The Consultant Linux Administration will also contribute to the design (both High Level and Low Level) under the guidance of the Architecture team.
KEY INTERACTIONS
Internal:
- Management
- Project Teams
- Architecture Team
- Engineering Team
- Developers
- Vendors and suppliers
- Customers
BEHAVIORAL SKILLS, KNOWLEDGE, AND EXPERIENCE
(Special behavioral skills, knowledge and experience needed for the satisfactory performance of the job)
Educational Qualifications:
- Diploma or Degree in Computer Science or Engineering
- Accreditations:
- o Linux certifications (Red Hat Certified Engineer) - mandatory
- CKA (Certified Kubernetes Administrator) advantageous
Skills & Experience:
- A minimum of 5 years of relevant IT experience, including a mandatory 3 years of hands-on experience in overseeing Cloud workloads, specifically with a focus on Red Hat (mandatory), and expertise in SLES (advantageous), AKS (mandatory), OpenShift (advantageous), and Containers.
- Experience of performance monitoring and capacity management, backup/restore operations, update management, hardening in Linux and AKS environments
- Experience in working in a senior technical support capacity (L3).
- Effective communication, facilitation and influencing skills - ability to present ideas clearly and concisely.
- Experience on transformation projects and successful transitions to implementation support teams.
- Knowledge and experience implementing Linux server services with best practices
- Experience in writing scripts in Bash (mandatory), Python and PowerShell
- Experience in IaC tools (Terraform - mandatory, ARM - advantageous)
- Experience in configuration management tools (Ansible mandatory, PowerShell DSC, Helm, Azure Policy)

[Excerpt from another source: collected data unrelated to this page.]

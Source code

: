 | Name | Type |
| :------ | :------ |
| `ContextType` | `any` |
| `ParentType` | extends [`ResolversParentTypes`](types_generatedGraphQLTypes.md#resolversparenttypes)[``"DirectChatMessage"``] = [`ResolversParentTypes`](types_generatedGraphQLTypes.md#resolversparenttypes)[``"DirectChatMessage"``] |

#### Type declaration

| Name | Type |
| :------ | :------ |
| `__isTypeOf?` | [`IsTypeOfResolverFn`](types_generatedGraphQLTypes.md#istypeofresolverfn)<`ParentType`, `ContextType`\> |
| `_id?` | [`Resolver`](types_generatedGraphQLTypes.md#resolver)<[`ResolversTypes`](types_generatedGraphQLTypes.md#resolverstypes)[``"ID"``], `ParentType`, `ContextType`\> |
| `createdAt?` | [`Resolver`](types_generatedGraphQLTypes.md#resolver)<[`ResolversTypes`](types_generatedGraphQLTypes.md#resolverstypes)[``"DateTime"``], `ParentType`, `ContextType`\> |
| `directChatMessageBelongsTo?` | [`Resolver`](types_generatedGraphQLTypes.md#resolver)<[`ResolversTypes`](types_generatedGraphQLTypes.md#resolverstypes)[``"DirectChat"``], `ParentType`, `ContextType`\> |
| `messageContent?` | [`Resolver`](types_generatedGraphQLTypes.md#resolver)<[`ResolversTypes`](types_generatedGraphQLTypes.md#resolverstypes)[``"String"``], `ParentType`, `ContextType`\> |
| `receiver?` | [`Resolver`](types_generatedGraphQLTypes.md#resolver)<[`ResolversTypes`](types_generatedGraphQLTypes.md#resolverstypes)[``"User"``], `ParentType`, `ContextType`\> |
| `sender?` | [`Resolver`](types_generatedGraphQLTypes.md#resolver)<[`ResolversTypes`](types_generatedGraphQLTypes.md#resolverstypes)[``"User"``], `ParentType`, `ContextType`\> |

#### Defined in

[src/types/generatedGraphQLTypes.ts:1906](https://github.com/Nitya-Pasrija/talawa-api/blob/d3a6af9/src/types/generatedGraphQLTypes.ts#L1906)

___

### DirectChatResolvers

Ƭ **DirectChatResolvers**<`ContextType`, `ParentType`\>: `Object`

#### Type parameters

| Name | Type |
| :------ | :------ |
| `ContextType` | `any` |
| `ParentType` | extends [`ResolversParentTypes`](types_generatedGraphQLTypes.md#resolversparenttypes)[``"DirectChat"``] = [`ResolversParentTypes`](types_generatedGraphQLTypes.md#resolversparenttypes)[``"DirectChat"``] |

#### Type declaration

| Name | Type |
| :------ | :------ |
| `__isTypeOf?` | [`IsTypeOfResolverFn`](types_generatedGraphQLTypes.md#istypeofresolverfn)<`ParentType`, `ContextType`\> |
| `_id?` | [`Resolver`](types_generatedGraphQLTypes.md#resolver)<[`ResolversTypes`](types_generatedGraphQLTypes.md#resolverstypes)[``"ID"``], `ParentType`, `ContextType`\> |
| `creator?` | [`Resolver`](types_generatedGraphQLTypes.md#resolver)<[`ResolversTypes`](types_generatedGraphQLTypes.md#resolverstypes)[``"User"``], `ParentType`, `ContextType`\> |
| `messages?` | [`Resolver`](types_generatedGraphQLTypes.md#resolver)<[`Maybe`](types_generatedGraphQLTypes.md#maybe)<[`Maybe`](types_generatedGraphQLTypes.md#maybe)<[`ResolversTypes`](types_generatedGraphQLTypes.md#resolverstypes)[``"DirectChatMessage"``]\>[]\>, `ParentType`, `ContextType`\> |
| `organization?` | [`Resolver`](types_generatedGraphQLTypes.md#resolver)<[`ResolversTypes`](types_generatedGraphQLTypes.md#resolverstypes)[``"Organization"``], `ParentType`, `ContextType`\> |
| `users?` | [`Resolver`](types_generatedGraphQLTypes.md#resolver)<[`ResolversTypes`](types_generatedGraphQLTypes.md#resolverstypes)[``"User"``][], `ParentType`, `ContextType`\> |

- Strong analytical/troubleshooting skills
- IT Infrastructure deployment experience including troubleshooting, design, and implementation.
Behavioral Skills:
- Strong communication skills
- Ability to work under pressure, independently and prioritize with minimal supervision
- Multi-tasking skills and attention to detail
- Team player with ability to work with cross functional teams
- Strong communication skills
- Critical thinking skills
- Attention to detail
- Ability to juggle multiple, competing, frequently changing time-sensitive deadlines and priorities
The Job holder may be required to undertake additional duties, which may be reasonably expected and forms part of the function of the job.